Ultrafire C3 (my 1st LED light): with the 2xAA extension tube, its bright (though not as bright as some others) and also tough and reliable, i bring it fishing and am not afraid of bashing it around and dropping it on rocks, sand and occasional puddles of sea water. It's more or less retired now but i cannot bring myself to give it away, it's now a loaner light. Runtime on 2xAA was close to 4 hours and that was good enough for me.

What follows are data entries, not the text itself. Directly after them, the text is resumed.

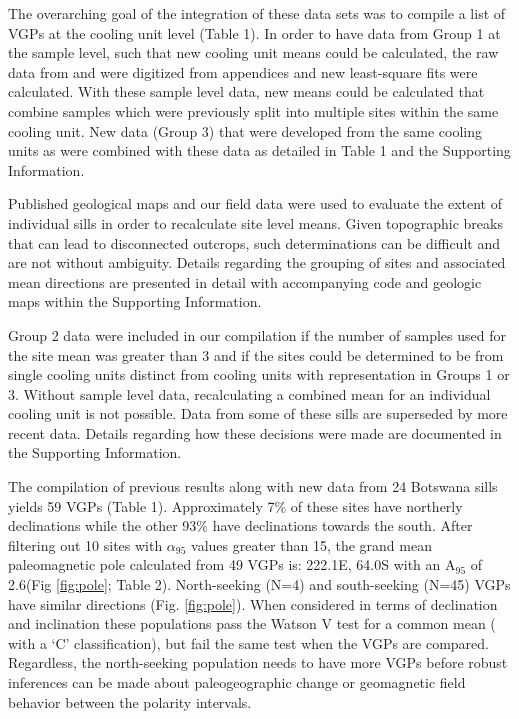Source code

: \documentclass[11pt,letterpaper]{article}
\begin{document}
The overarching goal of the integration of these data sets was to compile a list of VGPs at the cooling unit level (Table 1). In order to have data from Group 1 at the sample level, such that new cooling unit means could be calculated, the raw data from \cite{Pancake2001a} and \cite{Seidel2004a} were digitized from appendices and new least-square fits were calculated. With these sample level data, new means could be calculated that combine samples which were previously split into multiple sites within the same cooling unit. New data (Group 3) that were developed from the same cooling units as \cite{Pancake2001a} were combined with these data as detailed in Table 1 and the Supporting Information.

Published geological maps and our field data were used to evaluate the extent of individual sills in order to recalculate site level means. Given topographic breaks that can lead to disconnected outcrops, such determinations can be difficult and are not without ambiguity. Details regarding the grouping of sites and associated mean directions are presented in detail with accompanying code and geologic maps within the Supporting Information.

Group 2 data were included in our compilation if the number of samples used for the site mean was greater than 3 and if the sites could be determined to be from single cooling units distinct from cooling units with representation in Groups 1 or 3. Without sample level data, recalculating a combined mean for an individual cooling unit is not possible. Data from some of these sills are superseded by more recent data. Details regarding how these decisions were made are documented in the Supporting Information.

The compilation of previous results along with new data from 24 Botswana sills yields 59 VGPs (Table 1). Approximately 7$\%$ of these sites have northerly declinations while the other 93$\%$ have declinations towards the south. After filtering out 10 sites with $\alpha_{95}$ values greater than 15\textdegree, the grand mean paleomagnetic pole calculated from 49 VGPs is: 222.1\textdegree E, 64.0\textdegree S with an A$_{95}$ of 2.6\textdegree (Fig \ref{fig:pole}; Table 2). North-seeking (N=4) and south-seeking (N=45) VGPs have similar directions (Fig. \ref{fig:pole}). When considered in terms of declination and inclination these populations pass the Watson V test for a common mean (\cite{Watson1956a} with a \cite{McFadden1990a} `C' classification), but fail the same test when the VGPs are compared. Regardless, the north-seeking population needs to have more VGPs before robust inferences can be made about paleogeographic change or geomagnetic field behavior between the polarity intervals. 
\end{document}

Jetbeam Jet I MkIIx: this was my first 'high end' light and running it on 14500 was a real joy, i enjoyed the versatility of the 4 modes and loved the fact that it had a 'hidden' mode with many different levels of brightness and strobe/SOS. The size is also extremely pocketable and if i could find a way to mod it to IBS and switch the LED to either an R2 or Q5 or Q3 (warm) i would definitely be carrying that every day.

Jetbeam Jet I Pro IBS v2.0: I love this light to bits, its either in my pocket or in my work bag along with 3 spare 14500s. The IBS makes it my most versatile light, coupled with waterproofness (tested by submerging in a mug of water while on max) and a reasonable runtime of an hour plus on max, it's a great little light. My only gripe is that the clip i have on mine only allows it to be clipped bezel up with the bezel protruding out of the pocket.


----------



## Phaselock (Apr 21, 2009)

Nitecore D10 is my favorite. But I also use my LD10 alot on hiking trips with diffuser to light up my tent. They should make a diffusertip for Nitecore D10!


----------



## Toaster (Apr 21, 2009)

SureAddicted said:


> Even though I don't have one, I'm going to say the Olight i15.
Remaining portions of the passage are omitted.